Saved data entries
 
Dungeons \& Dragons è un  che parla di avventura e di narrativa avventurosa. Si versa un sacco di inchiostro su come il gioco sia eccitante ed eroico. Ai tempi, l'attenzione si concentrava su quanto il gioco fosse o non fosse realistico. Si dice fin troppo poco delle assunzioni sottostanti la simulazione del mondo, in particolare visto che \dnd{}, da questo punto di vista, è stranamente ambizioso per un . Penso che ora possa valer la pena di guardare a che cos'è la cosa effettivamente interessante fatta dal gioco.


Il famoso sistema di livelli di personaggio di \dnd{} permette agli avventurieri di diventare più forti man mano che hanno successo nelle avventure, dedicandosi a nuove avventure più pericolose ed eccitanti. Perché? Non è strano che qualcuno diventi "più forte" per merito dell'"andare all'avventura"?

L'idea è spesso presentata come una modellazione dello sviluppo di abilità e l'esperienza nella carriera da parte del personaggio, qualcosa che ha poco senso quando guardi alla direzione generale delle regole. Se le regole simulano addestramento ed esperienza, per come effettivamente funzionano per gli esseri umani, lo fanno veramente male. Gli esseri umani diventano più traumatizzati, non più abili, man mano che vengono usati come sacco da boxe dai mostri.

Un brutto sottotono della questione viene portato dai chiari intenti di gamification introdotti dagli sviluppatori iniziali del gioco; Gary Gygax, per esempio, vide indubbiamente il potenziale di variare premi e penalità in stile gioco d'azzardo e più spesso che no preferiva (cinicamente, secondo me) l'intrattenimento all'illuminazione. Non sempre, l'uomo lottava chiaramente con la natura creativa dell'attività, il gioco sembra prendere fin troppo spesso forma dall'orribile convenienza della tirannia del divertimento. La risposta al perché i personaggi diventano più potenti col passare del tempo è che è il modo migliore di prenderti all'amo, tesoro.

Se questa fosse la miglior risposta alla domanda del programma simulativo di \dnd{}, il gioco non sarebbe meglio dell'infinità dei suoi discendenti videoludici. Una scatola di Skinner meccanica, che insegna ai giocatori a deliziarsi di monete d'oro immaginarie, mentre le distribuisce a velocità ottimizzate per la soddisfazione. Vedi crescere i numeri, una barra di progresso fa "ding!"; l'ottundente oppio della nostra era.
...
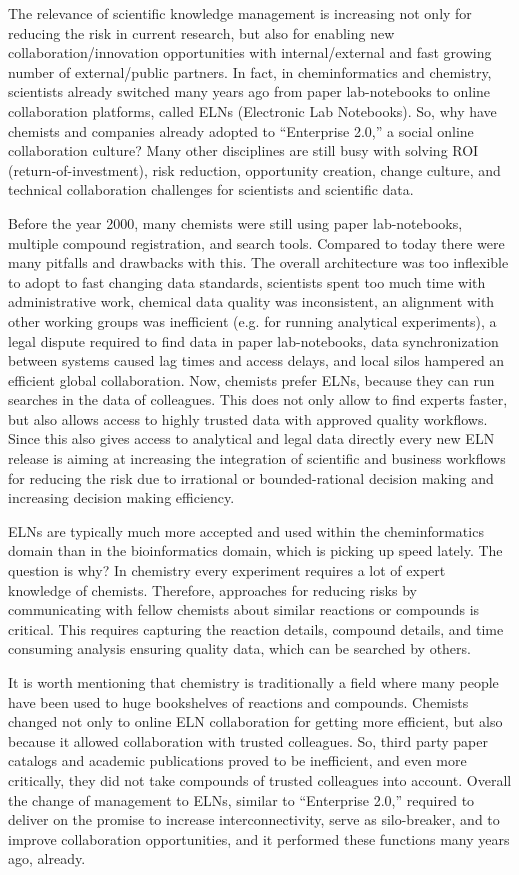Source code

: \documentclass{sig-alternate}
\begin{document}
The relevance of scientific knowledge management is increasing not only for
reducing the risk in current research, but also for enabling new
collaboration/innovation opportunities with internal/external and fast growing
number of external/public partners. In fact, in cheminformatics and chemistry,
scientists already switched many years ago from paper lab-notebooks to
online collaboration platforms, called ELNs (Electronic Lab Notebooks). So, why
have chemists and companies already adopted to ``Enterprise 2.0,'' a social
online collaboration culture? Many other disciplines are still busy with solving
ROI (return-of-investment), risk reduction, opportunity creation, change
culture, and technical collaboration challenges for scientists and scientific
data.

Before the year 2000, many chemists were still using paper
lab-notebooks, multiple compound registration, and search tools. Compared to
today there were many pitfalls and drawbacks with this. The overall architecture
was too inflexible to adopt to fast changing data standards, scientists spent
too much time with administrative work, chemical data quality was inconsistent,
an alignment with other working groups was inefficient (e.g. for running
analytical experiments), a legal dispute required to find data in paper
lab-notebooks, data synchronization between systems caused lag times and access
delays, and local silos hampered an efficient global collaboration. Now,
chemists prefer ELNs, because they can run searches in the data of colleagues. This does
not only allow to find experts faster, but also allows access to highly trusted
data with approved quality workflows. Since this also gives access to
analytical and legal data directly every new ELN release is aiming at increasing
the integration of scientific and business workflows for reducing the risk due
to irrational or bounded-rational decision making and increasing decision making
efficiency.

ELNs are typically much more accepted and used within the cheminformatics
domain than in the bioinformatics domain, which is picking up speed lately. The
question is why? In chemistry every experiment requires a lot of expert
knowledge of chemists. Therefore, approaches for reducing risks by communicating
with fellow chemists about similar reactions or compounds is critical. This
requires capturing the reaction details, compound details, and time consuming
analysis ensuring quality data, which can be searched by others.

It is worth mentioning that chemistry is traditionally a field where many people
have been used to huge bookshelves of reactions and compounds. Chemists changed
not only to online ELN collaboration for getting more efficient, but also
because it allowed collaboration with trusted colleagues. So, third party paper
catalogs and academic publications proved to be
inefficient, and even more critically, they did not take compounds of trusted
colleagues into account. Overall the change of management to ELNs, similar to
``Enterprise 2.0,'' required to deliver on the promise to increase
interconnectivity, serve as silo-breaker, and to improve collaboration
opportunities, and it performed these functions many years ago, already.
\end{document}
==
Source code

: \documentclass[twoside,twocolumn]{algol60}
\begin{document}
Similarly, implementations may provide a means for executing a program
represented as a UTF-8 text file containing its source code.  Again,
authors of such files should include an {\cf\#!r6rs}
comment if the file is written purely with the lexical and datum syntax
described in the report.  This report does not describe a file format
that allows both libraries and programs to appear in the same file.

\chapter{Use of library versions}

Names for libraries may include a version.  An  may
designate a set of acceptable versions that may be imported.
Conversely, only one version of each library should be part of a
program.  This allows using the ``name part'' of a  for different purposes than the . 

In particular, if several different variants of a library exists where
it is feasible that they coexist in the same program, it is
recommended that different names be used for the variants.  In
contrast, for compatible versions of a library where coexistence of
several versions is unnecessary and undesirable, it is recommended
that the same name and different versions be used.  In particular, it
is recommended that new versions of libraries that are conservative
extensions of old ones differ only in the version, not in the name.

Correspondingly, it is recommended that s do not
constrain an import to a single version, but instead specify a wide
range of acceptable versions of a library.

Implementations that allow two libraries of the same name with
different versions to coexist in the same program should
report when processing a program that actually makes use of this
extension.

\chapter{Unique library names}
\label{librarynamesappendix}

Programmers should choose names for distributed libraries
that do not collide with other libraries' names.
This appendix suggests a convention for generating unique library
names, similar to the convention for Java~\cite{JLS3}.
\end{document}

● **To do**
From the records above, return each line that has the string "collaboration".

● **Expected answer**
collaboration/innovation opportunities with internal/external and fast growing
online collaboration platforms, called ELNs (Electronic Lab Notebooks). So, why
online collaboration culture? Many other disciplines are still busy with solving
culture, and technical collaboration challenges for scientists and scientific
delays, and local silos hampered an efficient global collaboration. Now,
not only to online ELN collaboration for getting more efficient, but also
because it allowed collaboration with trusted colleagues. So, third party paper
interconnectivity, serve as silo-breaker, and to improve collaboration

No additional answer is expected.